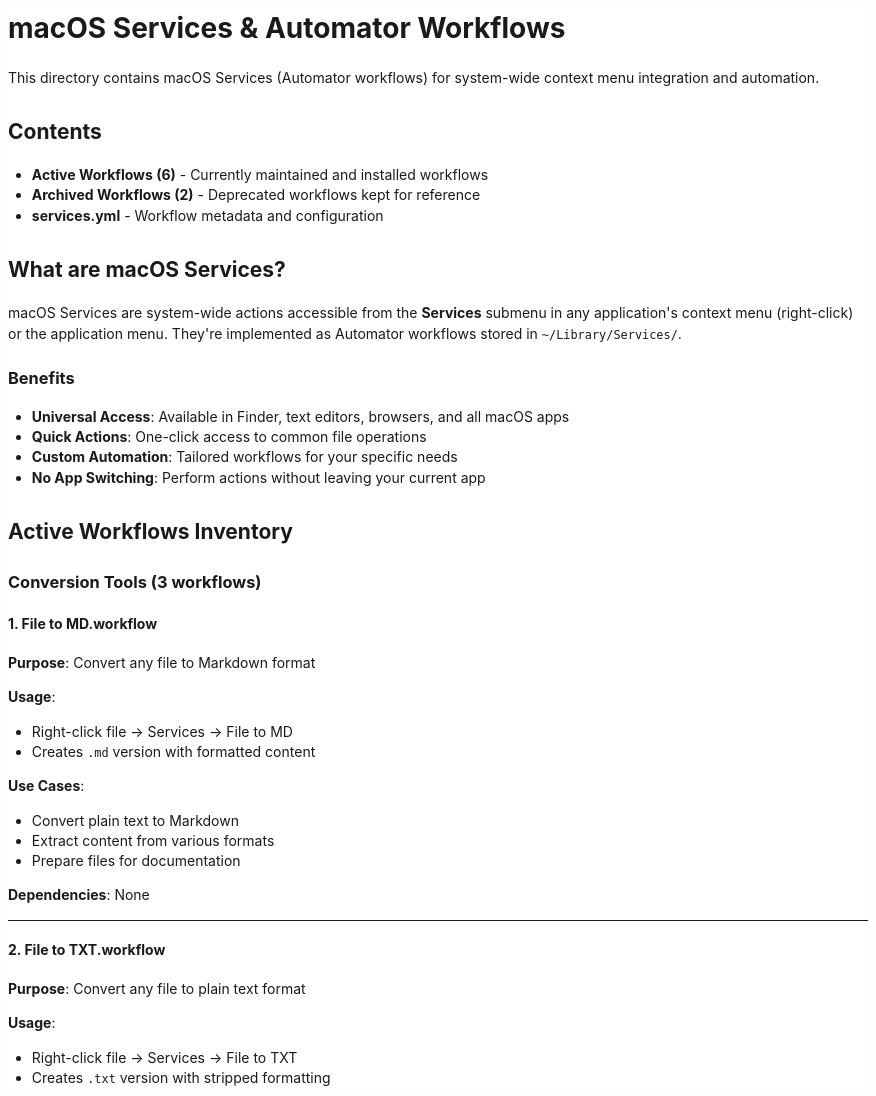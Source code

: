 # macOS Services & Automator Workflows

This directory contains macOS Services (Automator workflows) for system-wide context menu integration and automation.

## Contents

- **Active Workflows (6)** - Currently maintained and installed workflows
- **Archived Workflows (2)** - Deprecated workflows kept for reference
- **services.yml** - Workflow metadata and configuration

## What are macOS Services?

macOS Services are system-wide actions accessible from the **Services** submenu in any application's context menu (right-click) or the application menu. They're implemented as Automator workflows stored in `~/Library/Services/`.

### Benefits

- **Universal Access**: Available in Finder, text editors, browsers, and all macOS apps
- **Quick Actions**: One-click access to common file operations
- **Custom Automation**: Tailored workflows for your specific needs
- **No App Switching**: Perform actions without leaving your current app

## Active Workflows Inventory

### Conversion Tools (3 workflows)

#### 1. File to MD.workflow
**Purpose**: Convert any file to Markdown format

**Usage**:
- Right-click file → Services → File to MD
- Creates `.md` version with formatted content

**Use Cases**:
- Convert plain text to Markdown
- Extract content from various formats
- Prepare files for documentation

**Dependencies**: None

---

#### 2. File to TXT.workflow
**Purpose**: Convert any file to plain text format

**Usage**:
- Right-click file → Services → File to TXT
- Creates `.txt` version with stripped formatting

* * * * *

A faithful, complete copy of the records above is required, one that contains no pictures.

**Exercise output**
Source code

: # macOS Services & Automator Workflows

This directory contains macOS Services (Automator workflows) for system-wide context menu integration and automation.

## Contents

- **Active Workflows (6)** - Currently maintained and installed workflows
- **Archived Workflows (2)** - Deprecated workflows kept for reference
- **services.yml** - Workflow metadata and configuration

## What are macOS Services?

macOS Services are system-wide actions accessible from the **Services** submenu in any application's context menu (right-click) or the application menu. They're implemented as Automator workflows stored in `~/Library/Services/`.

### Benefits

- **Universal Access**: Available in Finder, text editors, browsers, and all macOS apps
- **Quick Actions**: One-click access to common file operations
- **Custom Automation**: Tailored workflows for your specific needs
- **No App Switching**: Perform actions without leaving your current app

## Active Workflows Inventory

### Conversion Tools (3 workflows)

#### 1. File to MD.workflow
**Purpose**: Convert any file to Markdown format

**Usage**:
- Right-click file → Services → File to MD
- Creates `.md` version with formatted content

**Use Cases**:
- Convert plain text to Markdown
- Extract content from various formats
- Prepare files for documentation

**Dependencies**: None

---

#### 2. File to TXT.workflow
**Purpose**: Convert any file to plain text format

**Usage**:
- Right-click file → Services → File to TXT
- Creates `.txt` version with stripped formatting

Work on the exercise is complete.